From studying bottom-up therapies like Somatic Experiencing for trauma recovery to integrating the mindfulness techniques of Acceptance and Commitment Therapy, you can acquire unique combinations of therapeutic skills to position strategically in your treatment toolkit with desired populations.

Of course, working with broader populations like in general outpatient settings is also ripe for rich experience and growth. Your path does not have to be clear yet, and regardless of what graduate school professors may have suggested, out-of-network private practice is not the only or best destination to have.

Final Thoughts

Your therapist licensure is, or will soon be, a major milestone to celebrate! I hope you are able to give yourself the freedom to enjoy this exciting period, while navigating the challenging aspects of the transition with mindful presence. Your professional journey unfolds one step at a time, and you will be able to glean valuable insights from every decision or pivot you make.

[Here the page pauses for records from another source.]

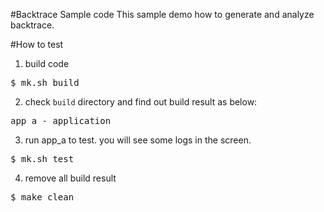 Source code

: #Backtrace Sample code
This sample demo how to generate and analyze backtrace.

#How to test
1. build code
<pre>$ mk.sh build</pre>

2. check `build` directory and find out build result as below: 
<pre>
app_a - application
</pre>

3. run app_a to test. you will see some logs in the screen.
<pre>$ mk.sh test </pre>

4. remove all build result
<pre>$ make clean</pre> 


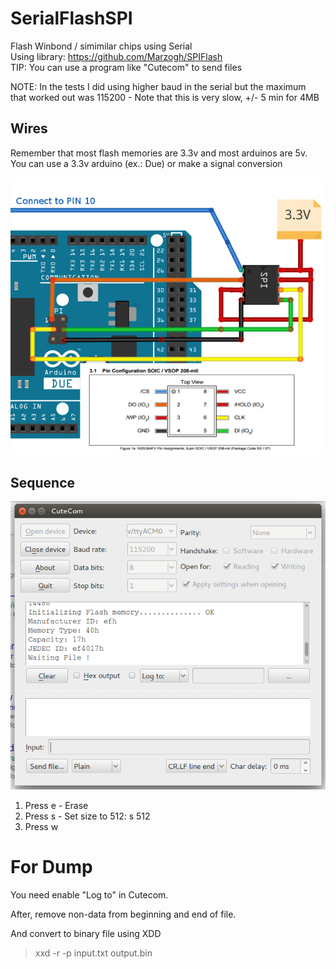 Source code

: SerialFlashSPI
===

Flash Winbond / simimilar chips using Serial  
Using library: https://github.com/Marzogh/SPIFlash  
TIP: You can use a program like "Cutecom" to send files  

NOTE: In the tests I did using higher baud in the serial but the maximum  
that worked out was 115200 - Note that this is very slow, +/- 5 min for 4MB 

## Wires
Remember that most flash memories are 3.3v and most arduinos are 5v. 
You can use a 3.3v arduino (ex.: Due) or make a signal conversion

![Diagram](/docs/diagram.png?raw=true "Diagram")

## Sequence

![Diagram](/docs/cute.png?raw=true "Diagram")


1. Press e - Erase
2. Press s - Set size to 512:  s 512
3. Press w


# For Dump

You need enable "Log to" in Cutecom.

After, remove non-data from beginning and end of file.

And convert to binary file using XDD

> xxd -r -p input.txt output.bin
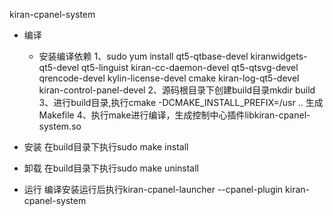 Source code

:kiran-cpanel-system

- 编译
     - 安装编译依赖
     1、sudo yum install qt5-qtbase-devel  kiranwidgets-qt5-devel qt5-linguist kiran-cc-daemon-devel qt5-qtsvg-devel qrencode-devel kylin-license-devel cmake  kiran-log-qt5-devel kiran-control-panel-devel
     2、源码根目录下创建build目录mkdir build
     3、进行build目录,执行cmake -DCMAKE_INSTALL_PREFIX=/usr .. 生成Makefile
     4、执行make进行编译，生成控制中心插件libkiran-cpanel-system.so

- 安装
    在build目录下执行sudo make install

- 卸载
    在build目录下执行sudo make uninstall

- 运行
	编译安装运行后执行kiran-cpanel-launcher --cpanel-plugin kiran-cpanel-system


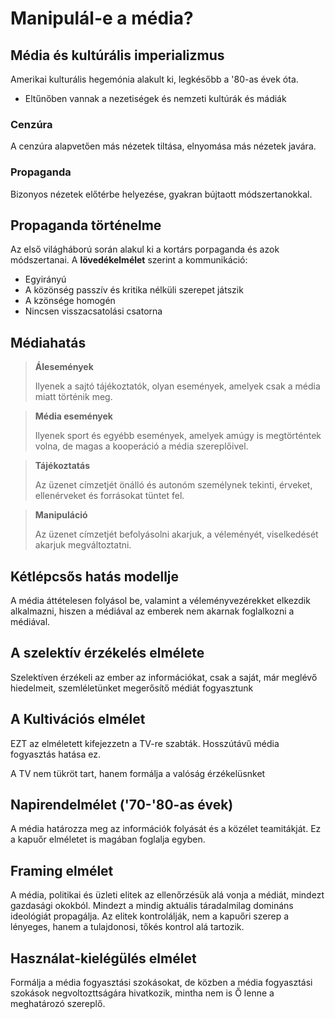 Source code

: # Manipulál-e a média?

## Média és kultúrális imperializmus

Amerikai kulturális hegemónia alakult ki, legkésőbb a '80-as évek óta.
- Eltűnőben vannak a nezetiségek és nemzeti kultúrák és mádiák

### Cenzúra

A cenzúra alapvetően más nézetek tiltása, elnyomása más nézetek javára.

### Propaganda

Bizonyos nézetek előtérbe helyezése, gyakran bújtaott módszertanokkal.

## Propaganda történelme

Az első világháború során alakul ki a kortárs porpaganda és azok módszertanai. A **lövedékelmélet** szerint a kommunikáció:
- Egyirányú
- A közönség passzív és kritika nélküli szerepet játszik
- A kzönsége homogén
- Nincsen visszacsatolási csatorna

## Médiahatás

> **Álesemények**
> 
> Ilyenek a sajtó tájékoztatók, olyan események, amelyek csak a média miatt történik meg.

> **Média események**
>
> Ilyenek sport és egyébb események, amelyek amúgy is megtörténtek volna, de magas a kooperáció a média szereplőivel.


> **Tájékoztatás**
>
> Az üzenet címzetjét önálló és autonóm személynek tekinti, érveket, ellenérveket és forrásokat tüntet fel.

> **Manipuláció**
>
> Az üzenet címzetjét befolyásolni akarjuk, a véleményét, viselkedését akarjuk megváltoztatni.

## Kétlépcsős hatás modellje

A média áttételesen folyásol be, valamint a véleményvezérekket elkezdik alkalmazni, hiszen a médiával az emberek nem akarnak foglalkozni a médiával.

## A szelektív érzékelés elmélete

Szelektíven érzékeli az ember az információkat, csak a saját, már meglévő hiedelmeit, szemléletünket megerősítő médiát fogyasztunk

## A Kultivációs elmélet

EZT az elméletett kifejezzetn a TV-re szabták. Hosszútávű média fogyasztás hatása ez.

A TV nem tükröt tart, hanem formálja a valóság érzékelüsnket

## Napirendelmélet ('70-'80-as évek)

A média határozza meg az információk folyását és a közélet teamitákját. Ez a kapuőr elméletet is magában foglalja egyben.

## Framing elmélet

A média, politikai és üzleti elitek az ellenőrzésük alá vonja a médiát, mindezt gazdasági okokból. Mindezt a mindig aktuális táradalmilag domináns ideológiát propagálja. Az elitek kontrolálják, nem a kapuőri szerep a lényeges, hanem a tulajdonosi, tőkés kontrol alá tartozik.

## Használat-kielégülés elmélet

Formálja a média fogyasztási szokásokat, de közben a média fogyasztási szokások negvoltozttságára hivatkozik, mintha nem is Ő lenne a meghatározó szereplő.

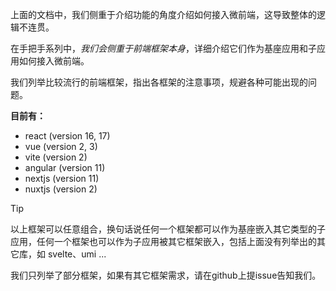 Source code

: 上面的文档中，我们侧重于介绍功能的角度介绍如何接入微前端，这导致整体的逻辑不连贯。

在手把手系列中，*我们会侧重于前端框架本身*，详细介绍它们作为基座应用和子应用如何接入微前端。

我们列举比较流行的前端框架，指出各框架的注意事项，规避各种可能出现的问题。

**目前有：**
- react (version 16, 17)
- vue (version 2, 3)
- vite (version 2)
- angular (version 11)
- nextjs (version 11)
- nuxtjs (version 2)

> [!TIP]
> 以上框架可以任意组合，换句话说任何一个框架都可以作为基座嵌入其它类型的子应用，任何一个框架也可以作为子应用被其它框架嵌入，包括上面没有列举出的其它库，如 svelte、umi ...
>
> 我们只列举了部分框架，如果有其它框架需求，请在github上提issue告知我们。
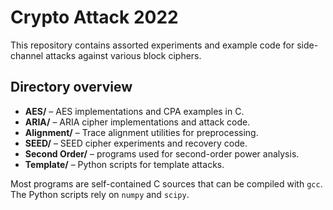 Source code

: # Crypto Attack 2022

This repository contains assorted experiments and example code for side-channel attacks against various block ciphers.

## Directory overview

- **AES/** – AES implementations and CPA examples in C.
- **ARIA/** – ARIA cipher implementations and attack code.
- **Alignment/** – Trace alignment utilities for preprocessing.
- **SEED/** – SEED cipher experiments and recovery code.
- **Second Order/** – programs used for second-order power analysis.
- **Template/** – Python scripts for template attacks.

Most programs are self-contained C sources that can be compiled with `gcc`. The Python scripts rely on `numpy` and `scipy`.
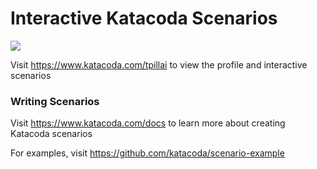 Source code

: # Interactive Katacoda Scenarios

[![](http://shields.katacoda.com/katacoda/tpillai/count.svg)](https://www.katacoda.com/tpillai "Get your profile on Katacoda.com")

Visit https://www.katacoda.com/tpillai to view the profile and interactive scenarios

### Writing Scenarios
Visit https://www.katacoda.com/docs to learn more about creating Katacoda scenarios

For examples, visit https://github.com/katacoda/scenario-example
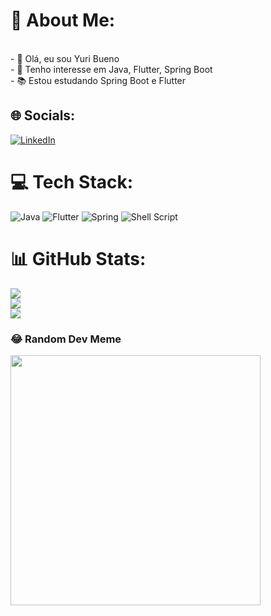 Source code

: # 💫 About Me:
<br>- 👋 Olá, eu sou Yuri Bueno<br>- 👀 Tenho interesse em Java, Flutter, Spring Boot<br>- 📚 Estou estudando Spring Boot e Flutter


## 🌐 Socials:
[![LinkedIn](https://img.shields.io/badge/LinkedIn-%230077B5.svg?logo=linkedin&logoColor=white)](https://linkedin.com/in/https://www.linkedin.com/in/yuri-bueno-1bb89a1a4/) 

# 💻 Tech Stack:
![Java](https://img.shields.io/badge/java-%23ED8B00.svg?style=flat&logo=openjdk&logoColor=white) ![Flutter](https://img.shields.io/badge/Flutter-%2302569B.svg?style=flat&logo=Flutter&logoColor=white) ![Spring](https://img.shields.io/badge/spring-%236DB33F.svg?style=flat&logo=spring&logoColor=white) ![Shell Script](https://img.shields.io/badge/shell_script-%23121011.svg?style=flat&logo=gnu-bash&logoColor=white)
# 📊 GitHub Stats:
![](https://github-readme-stats.vercel.app/api?username=ybueno16&theme=radical&hide_border=false&include_all_commits=false&count_private=false)<br/>
![](https://github-readme-streak-stats.herokuapp.com/?user=ybueno16&theme=radical&hide_border=false)<br/>
![](https://github-readme-stats.vercel.app/api/top-langs/?username=ybueno16&theme=radical&hide_border=false&include_all_commits=false&count_private=false&layout=compact)

### 😂 Random Dev Meme
<img src='https://randommeme-five.vercel.app/' style="height: 400px;"/>

<!-- Proudly created with GPRM ( https://gprm.itsvg.in ) -->
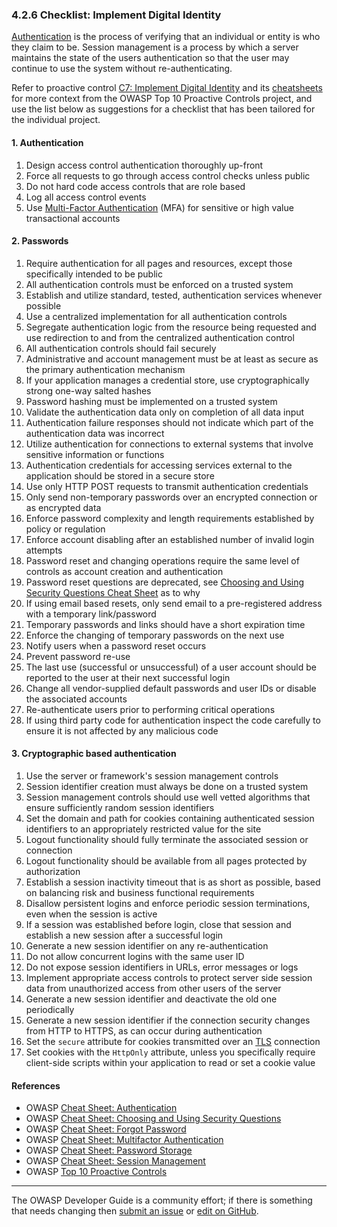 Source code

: ### 4.2.6 Checklist: Implement Digital Identity

[Authentication][csauthn] is the process of verifying that an individual or entity is who they claim to be.
Session management is a process by which a server maintains the state of the users authentication
so that the user may continue to use the system without re-authenticating.

Refer to proactive control [C7: Implement Digital Identity][control7] and its [cheatsheets][csproactive-c6]
for more context from the OWASP Top 10 Proactive Controls project,
and use the list below as suggestions for a checklist that has been tailored for the individual project.

#### 1. Authentication

1. Design access control authentication thoroughly up-front
2. Force all requests to go through access control checks unless public
3. Do not hard code access controls that are role based
4. Log all access control events
5. Use [Multi-Factor Authentication][csmfa] (MFA) for sensitive or high value transactional accounts

#### 2. Passwords

1. Require authentication for all pages and resources, except those specifically intended to be public
2. All authentication controls must be enforced on a trusted system
3. Establish and utilize standard, tested, authentication services whenever possible
4. Use a centralized implementation for all authentication controls
5. Segregate authentication logic from the resource being requested and
    use redirection to and from the centralized authentication control
6. All authentication controls should fail securely
7. Administrative and account management must be at least as secure as the primary authentication mechanism
8. If your application manages a credential store, use cryptographically strong one-way salted hashes
9. Password hashing must be implemented on a trusted system
10. Validate the authentication data only on completion of all data input
11. Authentication failure responses should not indicate which part of the authentication data was incorrect
12. Utilize authentication for connections to external systems that involve sensitive information or functions
13. Authentication credentials for accessing services external to the application should be stored in a secure store
14. Use only HTTP POST requests to transmit authentication credentials
15. Only send non-temporary passwords over an encrypted connection or as encrypted data
16. Enforce password complexity and length requirements established by policy or regulation
17. Enforce account disabling after an established number of invalid login attempts
18. Password reset and changing operations require the same level of controls as account creation and authentication
19. Password reset questions are deprecated, see [Choosing and Using Security Questions Cheat Sheet][csquestions] as to why
20. If using email based resets, only send email to a pre-registered address with a temporary link/password
21. Temporary passwords and links should have a short expiration time
22. Enforce the changing of temporary passwords on the next use
23. Notify users when a password reset occurs
24. Prevent password re-use
25. The last use (successful or unsuccessful) of a user account should be reported to the user
    at their next successful login
26. Change all vendor-supplied default passwords and user IDs or disable the associated accounts
27. Re-authenticate users prior to performing critical operations
28. If using third party code for authentication inspect the code carefully
    to ensure it is not affected by any malicious code

#### 3. Cryptographic based authentication

1. Use the server or framework's session management controls
2. Session identifier creation must always be done on a trusted system
3. Session management controls should use well vetted algorithms that ensure sufficiently random session identifiers
4. Set the domain and path for cookies containing authenticated session identifiers
    to an appropriately restricted value for the site
5. Logout functionality should fully terminate the associated session or connection
6. Logout functionality should be available from all pages protected by authorization
7. Establish a session inactivity timeout that is as short as possible,
    based on balancing risk and business functional requirements
8. Disallow persistent logins and enforce periodic session terminations, even when the session is active
9. If a session was established before login, close that session and establish a new session after a successful login
10. Generate a new session identifier on any re-authentication
11. Do not allow concurrent logins with the same user ID
12. Do not expose session identifiers in URLs, error messages or logs
13. Implement appropriate access controls to protect server side session data
    from unauthorized access from other users of the server
14. Generate a new session identifier and deactivate the old one periodically
15. Generate a new session identifier if the connection security changes from HTTP to HTTPS,
    as can occur during authentication
16. Set the `secure` attribute for cookies transmitted over an [TLS][tls] connection
17. Set cookies with the `HttpOnly` attribute,
    unless you specifically require client-side scripts within your application to read or set a cookie value

#### References

* OWASP [Cheat Sheet: Authentication][csauthn]
* OWASP [Cheat Sheet: Choosing and Using Security Questions][csquestions]
* OWASP [Cheat Sheet: Forgot Password][csforgot]
* OWASP [Cheat Sheet: Multifactor Authentication][csmfa]
* OWASP [Cheat Sheet: Password Storage][cspass]
* OWASP [Cheat Sheet: Session Management][cssession]
* OWASP [Top 10 Proactive Controls][proactive10]

----

The OWASP Developer Guide is a community effort; if there is something that needs changing
then [submit an issue][issue060206] or [edit on GitHub][edit060206].

[csproactive-c6]: https://cheatsheetseries.owasp.org/IndexProactiveControls.html#c6-implement-digital-identity
[control7]: https://top10proactive.owasp.org/the-top-10/c7-secure-digital-identities/
[csauthn]: https://cheatsheetseries.owasp.org/cheatsheets/Authentication_Cheat_Sheet
[csmfa]: https://cheatsheetseries.owasp.org/cheatsheets/Multifactor_Authentication_Cheat_Sheet
[cspass]: https://cheatsheetseries.owasp.org/cheatsheets/Password_Storage_Cheat_Sheet
[csforgot]: https://cheatsheetseries.owasp.org/cheatsheets/Password_Storage_Cheat_Sheet
[cssession]: https://cheatsheetseries.owasp.org/cheatsheets/Session_Management_Cheat_Sheet
[csquestions]: https://cheatsheetseries.owasp.org/cheatsheets/Choosing_and_Using_Security_Questions_Cheat_Sheet
[edit060206]: https://github.com/OWASP/DevGuide/blob/main/docs/04-design/02-web-app-checklist/06-digital-identity.md
[issue060206]: https://github.com/OWASP/DevGuide/issues/new?labels=enhancement&template=request.md&title=Update:%2004-design/02-web-app-checklist/06-digital-identity
[proactive10]: https://top10proactive.owasp.org
[tls]: https://cheatsheetseries.owasp.org/cheatsheets/Transport_Layer_Security_Cheat_Sheet

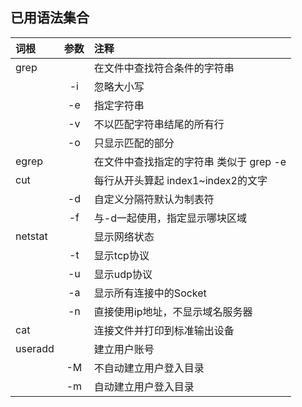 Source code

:## 已用语法集合
| 词根 | 参数 | 注释  
| :--- | :----: | :---- 
| grep | | 在文件中查找符合条件的字符串  
| | -i | 忽略大小写 
| | -e | 指定字符串 
| | -v | 不以匹配字符串结尾的所有行 
| | -o | 只显示匹配的部分
| egrep | | 在文件中查找指定的字符串 类似于 grep -e
| cut |  | 每行从开头算起 index1~index2的文字
| | -d | 自定义分隔符默认为制表符
| | -f | 与-d一起使用，指定显示哪块区域 
| netstat | | 显示网络状态
| | -t | 显示tcp协议
| | -u | 显示udp协议
| | -a | 显示所有连接中的Socket
| | -n | 直接使用ip地址，不显示域名服务器 
| cat | | 连接文件并打印到标准输出设备
| useradd | | 建立用户账号
| | -M | 不自动建立用户登入目录 
| | -m | 自动建立用户登入目录 
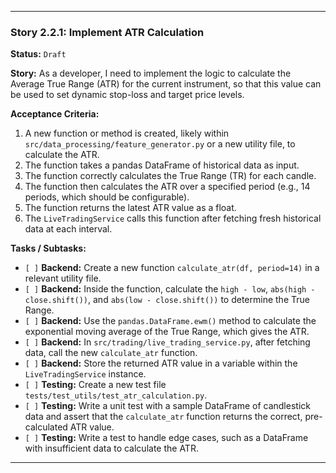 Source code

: ---

### **Story 2.2.1: Implement ATR Calculation**

**Status:** `Draft`

**Story:**
As a developer, I need to implement the logic to calculate the Average True Range (ATR) for the current instrument, so that this value can be used to set dynamic stop-loss and target price levels.

**Acceptance Criteria:**
1.  A new function or method is created, likely within `src/data_processing/feature_generator.py` or a new utility file, to calculate the ATR.
2.  The function takes a pandas DataFrame of historical data as input.
3.  The function correctly calculates the True Range (TR) for each candle.
4.  The function then calculates the ATR over a specified period (e.g., 14 periods, which should be configurable).
5.  The function returns the latest ATR value as a float.
6.  The `LiveTradingService` calls this function after fetching fresh historical data at each interval.

**Tasks / Subtasks:**
-   `[ ]` **Backend:** Create a new function `calculate_atr(df, period=14)` in a relevant utility file.
-   `[ ]` **Backend:** Inside the function, calculate the `high - low`, `abs(high - close.shift())`, and `abs(low - close.shift())` to determine the True Range.
-   `[ ]` **Backend:** Use the `pandas.DataFrame.ewm()` method to calculate the exponential moving average of the True Range, which gives the ATR.
-   `[ ]` **Backend:** In `src/trading/live_trading_service.py`, after fetching data, call the new `calculate_atr` function.
-   `[ ]` **Backend:** Store the returned ATR value in a variable within the `LiveTradingService` instance.
-   `[ ]` **Testing:** Create a new test file `tests/test_utils/test_atr_calculation.py`.
-   `[ ]` **Testing:** Write a unit test with a sample DataFrame of candlestick data and assert that the `calculate_atr` function returns the correct, pre-calculated ATR value.
-   `[ ]` **Testing:** Write a test to handle edge cases, such as a DataFrame with insufficient data to calculate the ATR.

---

Following your gut about what resonates and what doesn’t will take some reflection, but you already have the self-awareness and capacity to honor this inner metric while rejecting the comparison trap. Stay attuned to your financial, professional, and lifestyle needs and preferences, and let the course of your career reflect your own authentic evolution.

Marian Ting is an LMFT licensed in 2023 who currently works in the Kaiser behavioral health system, and is passionate about writing on mental health advocacy and related topics.